──────── DATASET RECORDS ────────

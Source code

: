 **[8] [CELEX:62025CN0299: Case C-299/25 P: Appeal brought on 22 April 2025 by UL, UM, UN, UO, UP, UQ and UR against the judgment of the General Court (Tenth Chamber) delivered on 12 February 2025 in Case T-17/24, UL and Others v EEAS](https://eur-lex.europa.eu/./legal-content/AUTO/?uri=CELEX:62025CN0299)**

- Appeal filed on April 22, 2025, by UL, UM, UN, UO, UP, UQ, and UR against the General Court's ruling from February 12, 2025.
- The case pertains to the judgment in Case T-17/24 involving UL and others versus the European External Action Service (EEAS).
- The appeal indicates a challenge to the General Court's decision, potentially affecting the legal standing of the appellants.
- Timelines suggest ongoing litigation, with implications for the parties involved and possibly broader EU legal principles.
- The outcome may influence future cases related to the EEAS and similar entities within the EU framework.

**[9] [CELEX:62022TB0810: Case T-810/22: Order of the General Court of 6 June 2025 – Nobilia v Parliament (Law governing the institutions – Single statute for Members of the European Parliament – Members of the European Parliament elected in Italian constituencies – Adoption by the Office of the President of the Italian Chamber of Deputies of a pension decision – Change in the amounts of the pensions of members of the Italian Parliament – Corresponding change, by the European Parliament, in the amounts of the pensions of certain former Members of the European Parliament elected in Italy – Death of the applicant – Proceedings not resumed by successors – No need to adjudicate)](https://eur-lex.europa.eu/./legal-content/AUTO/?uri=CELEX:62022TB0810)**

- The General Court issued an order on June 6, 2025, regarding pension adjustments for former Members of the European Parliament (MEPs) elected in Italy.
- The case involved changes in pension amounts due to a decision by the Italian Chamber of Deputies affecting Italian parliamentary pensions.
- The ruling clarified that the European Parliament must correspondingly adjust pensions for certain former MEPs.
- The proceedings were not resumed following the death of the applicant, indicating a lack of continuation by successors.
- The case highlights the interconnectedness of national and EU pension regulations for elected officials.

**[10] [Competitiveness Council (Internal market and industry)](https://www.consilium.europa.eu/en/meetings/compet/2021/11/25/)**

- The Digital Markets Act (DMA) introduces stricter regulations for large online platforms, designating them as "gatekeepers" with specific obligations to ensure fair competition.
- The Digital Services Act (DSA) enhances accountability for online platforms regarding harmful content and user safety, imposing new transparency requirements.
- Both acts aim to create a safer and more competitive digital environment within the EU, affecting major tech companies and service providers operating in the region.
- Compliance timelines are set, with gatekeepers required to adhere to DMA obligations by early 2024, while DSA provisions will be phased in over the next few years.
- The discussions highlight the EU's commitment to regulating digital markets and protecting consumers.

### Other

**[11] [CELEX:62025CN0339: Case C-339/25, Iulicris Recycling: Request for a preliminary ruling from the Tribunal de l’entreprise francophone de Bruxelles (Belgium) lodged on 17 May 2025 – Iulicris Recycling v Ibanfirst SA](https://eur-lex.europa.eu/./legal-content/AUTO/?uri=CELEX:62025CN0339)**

────────

__WORK ITEM__
All lines above from the one containing "- The case involved" to the one containing "- The ruling" must be repeated exactly, both lines included, and no others.

__EXPECTED ANSWER__
- The case involved changes in pension amounts due to a decision by the Italian Chamber of Deputies affecting Italian parliamentary pensions.
- The ruling clarified that the European Parliament must correspondingly adjust pensions for certain former MEPs.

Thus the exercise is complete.